One seller advertising online offered to sell her a puppy for £3,500 but Joanna soon became suspicious.
"She wasn't a registered breeder - it turned out to be a puppy farm," she said.
"She wouldn't let me travel down to see the dog. She wanted to send it to me by courier - so alarm bells started ringing."
Joanna has now found a recommended breeder willing to reserve her a pup from a future litter. She has agreed to pay about £2,000.
'Supply and demand'
Lee Gibson, from Pets4Homes, said between April and June visits to the website peaked at 20 million a month - double last year's figure.
He said: "I think people had more time at home - and with their children. They knew they could put the time and effort into training a dog. And secondly, there was a need for companionships.
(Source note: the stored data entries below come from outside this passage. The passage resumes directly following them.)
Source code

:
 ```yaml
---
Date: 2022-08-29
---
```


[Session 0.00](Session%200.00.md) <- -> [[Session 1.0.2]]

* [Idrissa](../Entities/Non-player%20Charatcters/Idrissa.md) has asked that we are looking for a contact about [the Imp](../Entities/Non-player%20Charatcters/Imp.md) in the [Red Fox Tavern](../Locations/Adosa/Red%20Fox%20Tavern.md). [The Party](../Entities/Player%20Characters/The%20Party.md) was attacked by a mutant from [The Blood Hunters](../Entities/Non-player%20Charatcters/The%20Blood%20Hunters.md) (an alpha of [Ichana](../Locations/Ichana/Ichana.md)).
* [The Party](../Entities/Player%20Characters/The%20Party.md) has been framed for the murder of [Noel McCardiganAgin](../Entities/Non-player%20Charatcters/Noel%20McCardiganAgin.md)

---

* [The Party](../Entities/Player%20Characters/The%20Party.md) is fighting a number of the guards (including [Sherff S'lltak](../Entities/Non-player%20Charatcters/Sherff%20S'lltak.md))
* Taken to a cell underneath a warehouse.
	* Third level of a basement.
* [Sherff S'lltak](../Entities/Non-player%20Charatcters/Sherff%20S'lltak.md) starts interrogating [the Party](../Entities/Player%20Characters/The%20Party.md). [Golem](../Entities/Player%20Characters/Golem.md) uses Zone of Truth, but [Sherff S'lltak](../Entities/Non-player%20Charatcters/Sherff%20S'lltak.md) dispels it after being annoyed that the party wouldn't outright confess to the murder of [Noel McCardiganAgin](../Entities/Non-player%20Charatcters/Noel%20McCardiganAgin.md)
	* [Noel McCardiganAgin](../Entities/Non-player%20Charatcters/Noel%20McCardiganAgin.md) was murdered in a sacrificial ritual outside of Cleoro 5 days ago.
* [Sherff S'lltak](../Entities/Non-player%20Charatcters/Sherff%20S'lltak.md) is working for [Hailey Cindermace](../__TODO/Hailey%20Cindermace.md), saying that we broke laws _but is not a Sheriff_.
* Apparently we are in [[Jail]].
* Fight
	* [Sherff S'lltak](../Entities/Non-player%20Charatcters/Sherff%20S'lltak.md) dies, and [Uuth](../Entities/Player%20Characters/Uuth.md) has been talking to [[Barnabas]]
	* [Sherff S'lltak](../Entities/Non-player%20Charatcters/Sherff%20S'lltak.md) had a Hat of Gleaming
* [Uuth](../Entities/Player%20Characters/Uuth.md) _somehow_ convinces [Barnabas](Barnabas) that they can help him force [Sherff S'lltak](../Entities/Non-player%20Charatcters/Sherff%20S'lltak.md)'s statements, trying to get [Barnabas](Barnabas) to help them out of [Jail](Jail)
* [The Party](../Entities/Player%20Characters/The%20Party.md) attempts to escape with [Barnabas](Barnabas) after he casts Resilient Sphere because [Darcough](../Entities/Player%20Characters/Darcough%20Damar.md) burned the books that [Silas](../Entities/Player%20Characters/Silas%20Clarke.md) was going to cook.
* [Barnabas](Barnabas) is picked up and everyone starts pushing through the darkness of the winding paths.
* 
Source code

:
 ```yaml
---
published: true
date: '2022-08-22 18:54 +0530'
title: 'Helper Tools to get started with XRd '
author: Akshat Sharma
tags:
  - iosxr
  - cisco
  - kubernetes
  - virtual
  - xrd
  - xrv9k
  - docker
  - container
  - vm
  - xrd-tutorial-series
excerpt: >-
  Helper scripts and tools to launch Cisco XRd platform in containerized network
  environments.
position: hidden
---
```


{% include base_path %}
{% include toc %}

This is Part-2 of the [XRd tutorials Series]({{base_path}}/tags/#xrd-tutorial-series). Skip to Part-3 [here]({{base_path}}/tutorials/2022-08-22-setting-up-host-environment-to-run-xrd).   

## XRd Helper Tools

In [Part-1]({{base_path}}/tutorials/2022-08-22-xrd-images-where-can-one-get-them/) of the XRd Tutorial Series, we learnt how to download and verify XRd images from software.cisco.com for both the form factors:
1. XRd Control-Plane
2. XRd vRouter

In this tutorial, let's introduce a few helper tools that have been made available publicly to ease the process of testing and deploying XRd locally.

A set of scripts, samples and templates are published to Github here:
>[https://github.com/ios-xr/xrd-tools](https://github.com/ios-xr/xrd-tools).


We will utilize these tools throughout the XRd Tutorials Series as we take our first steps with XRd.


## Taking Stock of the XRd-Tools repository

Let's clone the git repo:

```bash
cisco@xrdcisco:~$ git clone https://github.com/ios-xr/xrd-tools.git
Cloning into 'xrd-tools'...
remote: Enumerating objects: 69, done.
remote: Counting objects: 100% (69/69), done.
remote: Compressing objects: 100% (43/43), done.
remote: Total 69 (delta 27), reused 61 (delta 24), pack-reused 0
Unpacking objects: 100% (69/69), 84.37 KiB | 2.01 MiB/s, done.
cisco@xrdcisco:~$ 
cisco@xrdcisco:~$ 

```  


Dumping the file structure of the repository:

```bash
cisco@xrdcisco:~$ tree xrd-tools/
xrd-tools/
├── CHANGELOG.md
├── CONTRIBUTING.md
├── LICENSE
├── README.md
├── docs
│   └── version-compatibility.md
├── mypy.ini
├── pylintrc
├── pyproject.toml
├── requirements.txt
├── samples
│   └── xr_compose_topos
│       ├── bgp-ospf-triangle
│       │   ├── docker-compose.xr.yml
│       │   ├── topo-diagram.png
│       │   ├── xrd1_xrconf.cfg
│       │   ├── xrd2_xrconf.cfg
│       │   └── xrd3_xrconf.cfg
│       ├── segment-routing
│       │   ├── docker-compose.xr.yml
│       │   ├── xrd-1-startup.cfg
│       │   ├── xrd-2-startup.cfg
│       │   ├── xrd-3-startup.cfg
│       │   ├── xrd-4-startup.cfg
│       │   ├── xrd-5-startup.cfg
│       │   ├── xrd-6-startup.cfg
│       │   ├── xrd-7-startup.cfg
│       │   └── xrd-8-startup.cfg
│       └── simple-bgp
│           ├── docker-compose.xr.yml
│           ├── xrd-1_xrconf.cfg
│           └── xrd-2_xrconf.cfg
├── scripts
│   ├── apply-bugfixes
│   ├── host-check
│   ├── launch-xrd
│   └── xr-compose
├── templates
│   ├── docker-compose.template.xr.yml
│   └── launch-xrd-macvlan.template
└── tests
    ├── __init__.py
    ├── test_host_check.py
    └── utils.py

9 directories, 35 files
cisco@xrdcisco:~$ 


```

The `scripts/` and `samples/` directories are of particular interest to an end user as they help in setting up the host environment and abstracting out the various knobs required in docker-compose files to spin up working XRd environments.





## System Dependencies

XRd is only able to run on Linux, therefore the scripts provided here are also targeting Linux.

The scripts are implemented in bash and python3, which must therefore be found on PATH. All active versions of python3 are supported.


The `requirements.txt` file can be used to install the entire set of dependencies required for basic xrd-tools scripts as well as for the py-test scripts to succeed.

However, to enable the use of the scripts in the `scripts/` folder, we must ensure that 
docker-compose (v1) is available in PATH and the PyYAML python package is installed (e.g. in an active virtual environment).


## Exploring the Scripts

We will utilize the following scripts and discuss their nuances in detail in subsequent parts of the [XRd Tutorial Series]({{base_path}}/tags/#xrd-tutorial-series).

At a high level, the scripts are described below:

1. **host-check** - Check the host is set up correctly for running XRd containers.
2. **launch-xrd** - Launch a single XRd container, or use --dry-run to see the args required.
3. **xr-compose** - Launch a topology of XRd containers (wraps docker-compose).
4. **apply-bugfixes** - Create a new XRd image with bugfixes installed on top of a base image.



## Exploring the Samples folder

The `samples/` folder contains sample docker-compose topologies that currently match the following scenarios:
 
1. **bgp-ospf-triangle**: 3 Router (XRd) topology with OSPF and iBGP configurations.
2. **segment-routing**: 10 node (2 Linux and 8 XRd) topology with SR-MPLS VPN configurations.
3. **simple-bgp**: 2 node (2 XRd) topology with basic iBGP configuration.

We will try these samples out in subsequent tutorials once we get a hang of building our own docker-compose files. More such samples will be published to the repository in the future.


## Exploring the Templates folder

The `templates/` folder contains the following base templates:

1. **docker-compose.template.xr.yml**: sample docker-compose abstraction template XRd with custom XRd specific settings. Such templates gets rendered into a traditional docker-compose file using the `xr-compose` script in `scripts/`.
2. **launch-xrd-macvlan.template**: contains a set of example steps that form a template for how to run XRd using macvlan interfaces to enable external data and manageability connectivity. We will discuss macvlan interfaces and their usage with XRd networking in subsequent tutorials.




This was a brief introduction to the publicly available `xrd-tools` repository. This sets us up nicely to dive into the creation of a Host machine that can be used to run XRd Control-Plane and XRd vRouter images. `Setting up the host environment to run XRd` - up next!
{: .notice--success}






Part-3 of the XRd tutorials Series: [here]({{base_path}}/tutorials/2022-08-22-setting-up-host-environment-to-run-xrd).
For many people lockdown has been a lonely time."
The website acts as an online marketplace, with the dog breeders themselves determining what prices to charge.
"During this period there wasn't a huge increase in the numbers of puppies available - so it's simply the economics of supply and demand," he said.
Claire Calder, from the Dogs Trust rescue charity, said lockdown had created a "perfect storm" for puppy sales with many people thinking this is the ideal time to take on a pet - but she's worried about the future.
"We're expecting a dog welfare crisis further down the line - an increase in abandonment as people go back to work," she said.
"The economic situation also means that some people may find they can't afford to look after a dog."
Another danger is that high prices will further encourage the illegal importation of puppies or heavily pregnant dogs from smuggling hotspots in eastern or central Europe.
Even at the height of lockdown, she says it was "business as usual" for puppy smugglers - with dozens of rescued pups coming into the charity's care.
Six puppies found in the back of a van which arrived in Dover from Romania had to be shaved because they were covered in oil.
Smuggled puppies are often in poor health or poorly socialised because of their early life experiences.
Last month two spaniel puppies were found dying by the roadside in Lockerbie, Dumfries and Galloway. It's believed they had been brought into the country at the port of Cairnryan, then dumped by puppy traffickers when they became unwell during the journey.
Tips to avoid dogfishing
Many dogs advertised for sale are not what they seem - the Dogs Trust calls this "dogfishing" and offers this advice:
- Always see puppy and their mum together at their home and make sure to visit more than once, even if it is via video call due to coronavirus restrictions.
- Never pay a deposit up-front without seeing the puppy in person.
- Ask lots of questions and make sure you see all vital paperwork, such as a puppy contract - which gives lots of information about their parents, breed, health, diet, the puppy's experiences and more.
- If you have any doubts or feel pressured to buy, as hard as it may be, walk away and report the seller to Trading Standards.
'Home all the time'
Mike Flynn, from the Scottish SPCA animal charity, foresees another problem as new dog owners return to work.
"Many of these puppies will have grown up with people at home all the time," he said.
"Then all of sudden that comes to an end and dogs become bored or anxious because they're used to people being there.
"Canine behaviourists are going to be in for a busy time."
The coronavirus restrictions disrupted the charity's rehoming services - but that is now back up and running and he's hoping would-be dog owners will consider taking on an adult dog.
"Every dog we rehome is vet-checked - you know you're going to get a healthy animal. There are always unwanted dogs in the system, often through no fault of their own, perhaps because their owner is unable to look after them anymore."
The latest data suggests interest in owning a dog is starting to plateau with website traffic returning to more normal levels.
Whether puppy prices return to pre-lockdown levels remains to be seen.